While there are over 3,700 wastewater treatment facilities in Florida, one-third of the population is still served by onsite sewage treatment and disposal systems (septic tanks) that rely on individuals to maintain and operate. Florida’s wastewater system is increasing in age and the condition of installed treatment and conveyance systems is declining. As existing infrastructure ages, Florida utilities are increasing their emphasis on asset management systems to maintain service to customers. There are also over 1,900 impaired water body segments throughout the state that will require higher standards to be met. While Florida is a national leader in reclaimed water use, which helped offset the State’s potable water needs and is a vital component of water resource and ecosystem management, population growth, aging infrastructure, and sensitive ecological environments are increasing the need to invest in Florida’s wastewater infrastructure.

Coastal Areas D+

Florida’s economy relies heavily on its 825 miles of sandy beaches, the state’s “invisible” coastal infrastructure that protects Florida’s communities from storm damage. Florida beaches are also significant to the economy as the number of beachgoers yearly is more than double the number of visitors to all U.S. parks combined. Unfortunately, nearly 61% of Florida’s sandy beaches (503.8 miles) are eroding. Beaches and inlets require ongoing maintenance to fight erosion. Developing and applying local and regional beach management strategies has proven essential to decreasing the risk exposure in coastal areas and providing storm damage reduction benefits, such as protection of power plants adjacent to the coast.
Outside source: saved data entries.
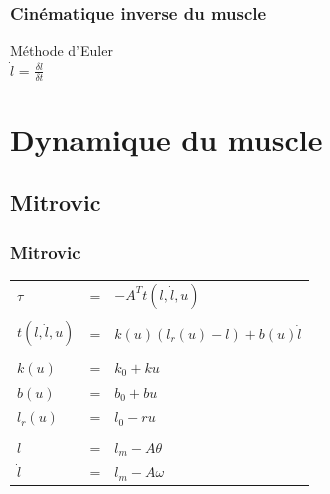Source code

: \documentclass{beamer}
\begin{document}
\begin{frame}
\frametitle{Cinématique inverse du muscle}
Méthode d'Euler\\
$\dot{l}$ = $\frac{\delta l}{\delta t}$ \\
\end{frame}
    

\section{Dynamique du muscle}

\subsection{Mitrovic}

\begin{frame}
\frametitle{Mitrovic}
\begin{tabular}{lcl}
    $\tau$ & = & $-A^T t(l, \dot{l}, u)$ \\
    & & \\
    $t(l, \dot{l}, u)$        & = & $k(u) (l_r(u) - l) + b(u) \dot{l}$ \\
    & & \\
    $k(u)$    & = & $k_0 + k u$ \\
    $b(u)$    & = & $b_0 + b u$ \\
    $l_r(u)$  & = & $l_0 - r u$ \\
    & & \\
    $l$       & = & $l_m - A \theta $ \\
    $\dot{l}$ & = & $l_m - A \omega $ \\
\end{tabular}
\end{frame}
\end{document}
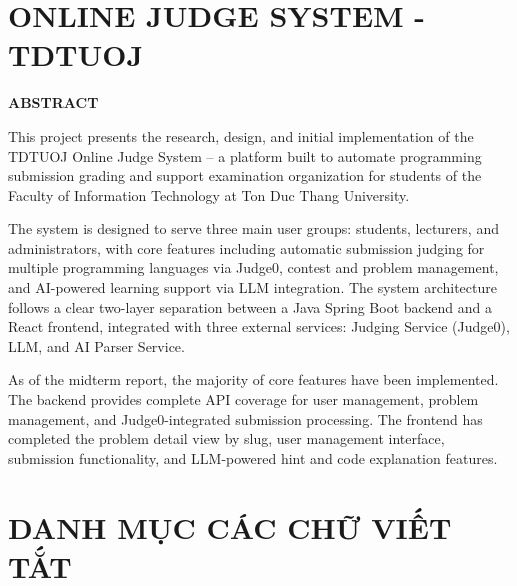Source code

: \documentclass[12pt, a4paper]{report}
\newcommand{\thesistitleen}{ONLINE JUDGE SYSTEM - TDTUOJ}
\begin{document}
\newpage

\chapter*{\thesistitleen}
\begin{center}\textbf{ABSTRACT}\end{center}

\noindent This project presents the research, design, and initial implementation of the TDTUOJ Online Judge System -- a platform built to automate programming submission grading and support examination organization for students of the Faculty of Information Technology at Ton Duc Thang University.

\noindent The system is designed to serve three main user groups: students, lecturers, and administrators, with core features including automatic submission judging for multiple programming languages via Judge0, contest and problem management, and AI-powered learning support via \ac{LLM} integration. The system architecture follows a clear two-layer separation between a Java Spring Boot backend and a React frontend, integrated with three external services: Judging Service (Judge0), \ac{LLM}, and AI Parser Service.

\noindent As of the midterm report, the majority of core features have been implemented. The backend provides complete \ac{API} coverage for user management, problem management, and Judge0-integrated submission processing. The frontend has completed the problem detail view by slug, user management interface, submission functionality, and \ac{LLM}-powered hint and code explanation features.

\newpage

\setcounter{page}{1}

\tableofcontents
\newpage

\listoffigures
{}
\newpage

\listoftables
{}
\newpage

\chapter*{DANH MỤC CÁC CHỮ VIẾT TẮT}
\end{document}
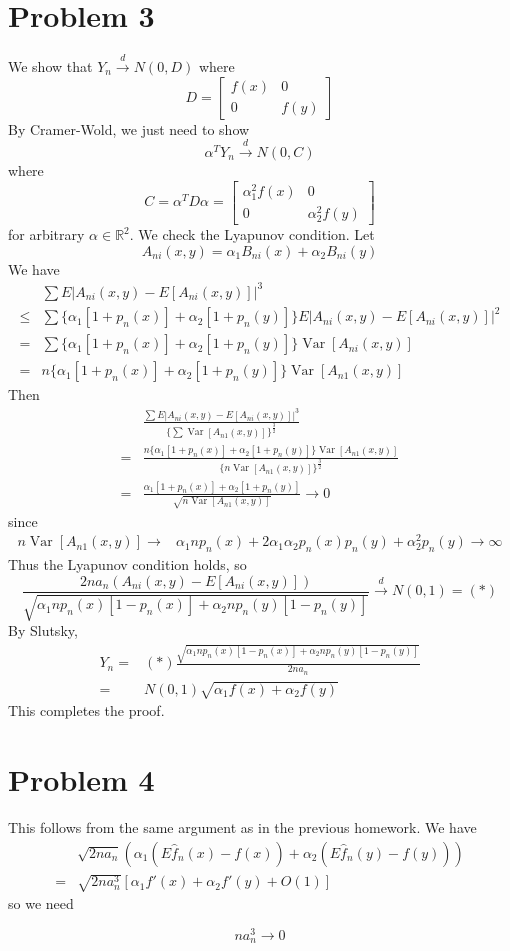 \documentclass{article}
\newcommand{\hf}{\hat{f}}
\newcommand{\dto}{\overset{d}{\to}}
\newcommand{\Var}{\operatorname{Var}}
\newcommand{\R}{\mathbb{R}}
\begin{document}
\section{Problem 3}

We show that $Y_n \dto N(0, D)$ where
\[
  D =
  \begin{bmatrix}
    f(x) & 0 \\
    0 & f(y)
  \end{bmatrix}
\]
By Cramer-Wold, we just need to show
\[
  \alpha^T Y_n \dto N(0, C)
\]
where
\[
  C = \alpha^T D \alpha =
  \begin{bmatrix}
    \alpha_1^2 f(x) & 0 \\
    0 & \alpha_2^2 f(y)
  \end{bmatrix}
\]
for arbitrary $\alpha \in \R^2$.  We check the Lyapunov condition.
Let
\[
  A_{ni}(x,y) = \alpha_1 B_{ni}(x) + \alpha_2 B_{ni}(y)
\]
We have
\begin{align*}
  & \sum E|A_{ni}(x,y) - E[A_{ni}(x,y)]|^3 \\
  \leq & \sum \{\alpha_1[1+p_n(x)] + \alpha_2 [1+p_n(y)] \} E|A_{ni}(x,y) - E[A_{ni}(x,y)]|^2 \\
  = & \sum \{\alpha_1[1+p_n(x)] + \alpha_2 [1+p_n(y)] \} \Var[A_{ni}(x,y)] \\
  = & n \{\alpha_1[1+p_n(x)] + \alpha_2 [1+p_n(y)] \} \Var[A_{n1}(x,y)]
\end{align*}
Then
\begin{align*}
  & \frac{\sum E|A_{ni}(x,y) - E[A_{ni}(x,y)]|^3}{\{\sum \Var[A_{n1}(x,y)]\}^\frac{3}{2}}  \\
  = & \frac{n \{\alpha_1[1+p_n(x)] + \alpha_2 [1+p_n(y)] \} \Var[A_{n1}(x,y)]}{\{n\Var[A_{n1}(x,y)]\}^\frac{3}{2}} \\
  = & \frac{\alpha_1[1+p_n(x)] + \alpha_2 [1+p_n(y)]}{\sqrt{n\Var[A_{n1}(x,y)]}} \to 0
\end{align*}
since
\begin{align*}
  n\Var[A_{n1}(x,y)] \to & \alpha_1 np_n(x) + 2\alpha_1\alpha_2p_n(x)p_n(y) + \alpha_2^2 p_n(y) \to \infty
\end{align*}
Thus the Lyapunov condition holds, so
\[
  \frac{2na_n(A_{ni}(x,y) - E[A_{ni}(x,y)])}{\sqrt{\alpha_1 np_n(x)[1-p_n(x)] + \alpha_2 np_n(y)[1-p_n(y)]}} \dto N(0, 1) = (*)
\]
By Slutsky,
\begin{align*}
  Y_n = & (*) \frac{\sqrt{\alpha_1 np_n(x)[1-p_n(x)] + \alpha_2 np_n(y)[1-p_n(y)]}}{2na_n} \\
  = & N(0, 1)\sqrt{\alpha_1 f(x) + \alpha_2 f(y)}
\end{align*}
This completes the proof.

\section{Problem 4}

This follows from the same argument as in the previous homework.
We have
\begin{align*}
  & \sqrt{2na_n}(\alpha_1 (E\hf_n(x) - f(x)) + \alpha_2 (E\hf_n(y) - f(y))) \\ = & \sqrt{2na_n^3}[\alpha_1 f'(x) + \alpha_2 f'(y) + O(1)]
\end{align*}
so we need

\[
  na_n^3 \to 0
\]
\end{document}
However, over the last 10 years, the average difference between requested and state appropriated funds exceeded $40 million per year.

Ports B-

Florida has invested $850M over the past 5 years in its 15 seaports— Port Canaveral, Citrus, Everglades, Fernadina, Fort Pierce, Jacksonville, Key West, Manatee, Miami, Palm Beach, Panama, Pensacola, St. Joe, St. Petersburg, and Tampa. Seven of Florida’s ports are now in the top 50 grossing NAFTA container traffic ports. Florida maritime activities account for approximately 13% of Florida’s GDP while contributing $2.4 billion in state and local taxes. Florida is investing in its port capacity and operational infrastructure in order to become a global hub, capturing an even larger share of international trade and related commercial activities. While more capacity and operational improvements are needed, Florida’s overall seaport competitiveness has improved in anticipation of the Panama Canal Expansion, which recently opened.

Stormwater D

Florida’s stormwater systems primarily capture excess rain water and transport it for cleaning or release. About 1 in every 3 localities have established dedicated stormwater programs. These 165 local stormwater systems consist of drainage pipes, stormwater ponds and runoff treatment devices and serve about 116,665 people per system. To maintain the systems, generally two types of user fees are collected – stormwater utility fees and stormwater fees. The current monthly stormwater utility rate averages $5.68, which is slightly less than the cost of a Big Mac meal at McDonalds.® Florida’s capital improvement needs for stormwater management are estimated to be $1.1 billion through 2019, yet utility fees to upkeep the systems have declined since 2011 while needs will double over the decade. More than half of Florida’s stormwater entities revealed an inability to address all capital improvement needs, and only 1 in 4 stormwater utilities stated that today’s operation and maintenance capabilities were adequate only to meet the most urgent needs.